ABOUT THIS TASK:
Give the data again exactly, without images.

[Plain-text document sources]
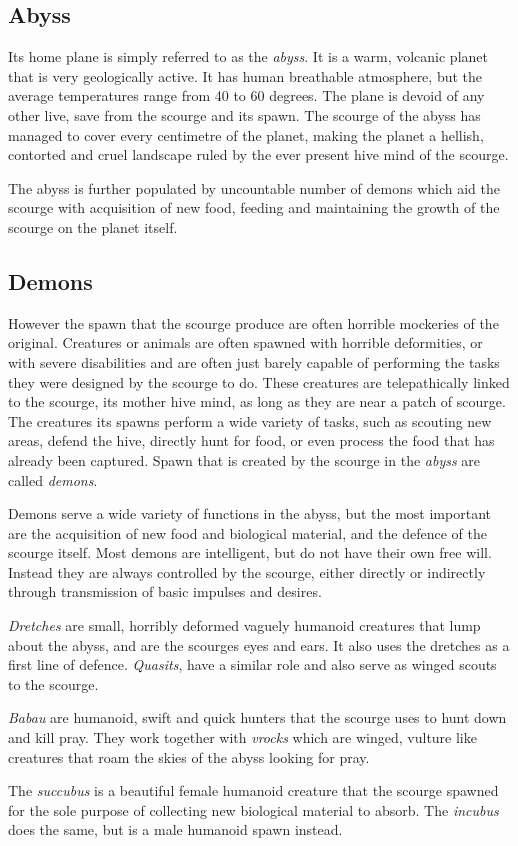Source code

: \subsection{Abyss}
\label{sec:Abyss}

Its home plane is simply referred to as the \emph{abyss}. It is a warm,
volcanic planet that is very geologically active. It has human breathable
atmosphere, but the average temperatures range from 40 to 60 degrees. The
plane is devoid of any other live, save from the scourge and its spawn. The
scourge of the abyss has managed to cover every centimetre of the planet,
making the planet a hellish, contorted and cruel landscape ruled by the ever
present hive mind of the scourge.

The abyss is further populated by uncountable number of demons which aid
the scourge with acquisition of new food, feeding and maintaining the growth
of the scourge on the planet itself.

\subsection{Demons}
\label{sec:Demons}

However the spawn that the scourge produce are often horrible mockeries of the
original. Creatures or animals are often spawned with horrible deformities,
or with severe disabilities and are often just barely capable of performing
the tasks they were designed by the scourge to do. These creatures are
telepathically linked to the scourge, its mother hive mind, as long as they
are near a patch of scourge. The creatures its spawns perform a wide variety
of tasks, such as scouting new areas, defend the hive, directly hunt for food,
or even process the food that has already been captured. Spawn that is created
by the scourge in the \emph{abyss} are called \emph{demons}.

Demons serve a wide variety of functions in the abyss, but the most important
are the acquisition of new food and biological material, and the defence of
the scourge itself. Most demons are intelligent, but do not have their own
free will. Instead they are always controlled by the scourge, either directly
or indirectly through transmission of basic impulses and desires.

\emph{Dretches} are small, horribly deformed vaguely humanoid creatures that
lump about the abyss, and are the scourges eyes and ears. It also uses the
dretches as a first line of defence. \emph{Quasits}, have a similar role and
also serve as winged scouts to the scourge.

\emph{Babau} are humanoid, swift and quick hunters that the scourge uses to
hunt down and kill pray. They work together with \emph{vrocks} which are
winged, vulture like creatures that roam the skies of the abyss looking for
pray.

The \emph{succubus} is a beautiful female humanoid creature that the scourge
spawned for the sole purpose of collecting new biological material to absorb.
The \emph{incubus} does the same, but is a male humanoid spawn instead.
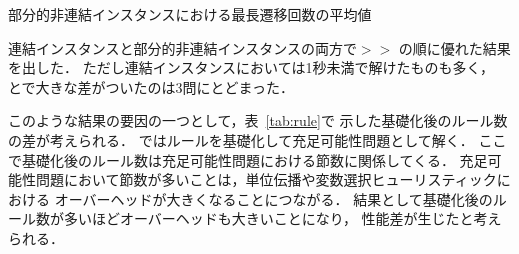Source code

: \begin{table}[htbp]
  \centering
  \caption{部分的非連結インスタンスにおける最長遷移回数の平均値}
  
  \label{tab:ave_unknown}
\end{table}

連結インスタンスと部分的非連結インスタンスの両方で$>$$>$
の順に優れた結果を出した．
ただし連結インスタンスにおいては1秒未満で解けたものも多く，
とで大きな差がついたのは3問にとどまった．

このような結果の要因の一つとして，表~\ref{tab:rule}で
示した基礎化後のルール数の差が考えられる．
{\clingo}ではルールを基礎化して充足可能性問題として解く．
ここで基礎化後のルール数は充足可能性問題における節数に関係してくる．
充足可能性問題において節数が多いことは，単位伝播や変数選択ヒューリスティックにおける
オーバーヘッドが大きくなることにつながる．
結果として基礎化後のルール数が多いほどオーバーヘッドも大きいことになり，
性能差が生じたと考えられる．

%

RESPONSE AREA:
Source code

: \subsection{Abyss}
\label{sec:Abyss}

Its home plane is simply referred to as the \emph{abyss}. It is a warm,
volcanic planet that is very geologically active. It has human breathable
atmosphere, but the average temperatures range from 40 to 60 degrees. The
plane is devoid of any other live, save from the scourge and its spawn. The
scourge of the abyss has managed to cover every centimetre of the planet,
making the planet a hellish, contorted and cruel landscape ruled by the ever
present hive mind of the scourge.

The abyss is further populated by uncountable number of demons which aid
the scourge with acquisition of new food, feeding and maintaining the growth
of the scourge on the planet itself.

\subsection{Demons}
\label{sec:Demons}

However the spawn that the scourge produce are often horrible mockeries of the
original. Creatures or animals are often spawned with horrible deformities,
or with severe disabilities and are often just barely capable of performing
the tasks they were designed by the scourge to do. These creatures are
telepathically linked to the scourge, its mother hive mind, as long as they
are near a patch of scourge. The creatures its spawns perform a wide variety
of tasks, such as scouting new areas, defend the hive, directly hunt for food,
or even process the food that has already been captured. Spawn that is created
by the scourge in the \emph{abyss} are called \emph{demons}.

Demons serve a wide variety of functions in the abyss, but the most important
are the acquisition of new food and biological material, and the defence of
the scourge itself. Most demons are intelligent, but do not have their own
free will. Instead they are always controlled by the scourge, either directly
or indirectly through transmission of basic impulses and desires.

\emph{Dretches} are small, horribly deformed vaguely humanoid creatures that
lump about the abyss, and are the scourges eyes and ears. It also uses the
dretches as a first line of defence. \emph{Quasits}, have a similar role and
also serve as winged scouts to the scourge.

\emph{Babau} are humanoid, swift and quick hunters that the scourge uses to
hunt down and kill pray. They work together with \emph{vrocks} which are
winged, vulture like creatures that roam the skies of the abyss looking for
pray.

The \emph{succubus} is a beautiful female humanoid creature that the scourge
spawned for the sole purpose of collecting new biological material to absorb.
The \emph{incubus} does the same, but is a male humanoid spawn instead.
Source code

: \begin{table}[htbp]
  \centering
  \caption{部分的非連結インスタンスにおける最長遷移回数の平均値}
  
  \label{tab:ave_unknown}
\end{table}

連結インスタンスと部分的非連結インスタンスの両方で$>$$>$
の順に優れた結果を出した．
ただし連結インスタンスにおいては1秒未満で解けたものも多く，
とで大きな差がついたのは3問にとどまった．

このような結果の要因の一つとして，表~\ref{tab:rule}で
示した基礎化後のルール数の差が考えられる．
{\clingo}ではルールを基礎化して充足可能性問題として解く．
ここで基礎化後のルール数は充足可能性問題における節数に関係してくる．
充足可能性問題において節数が多いことは，単位伝播や変数選択ヒューリスティックにおける
オーバーヘッドが大きくなることにつながる．
結果として基礎化後のルール数が多いほどオーバーヘッドも大きいことになり，
性能差が生じたと考えられる．

%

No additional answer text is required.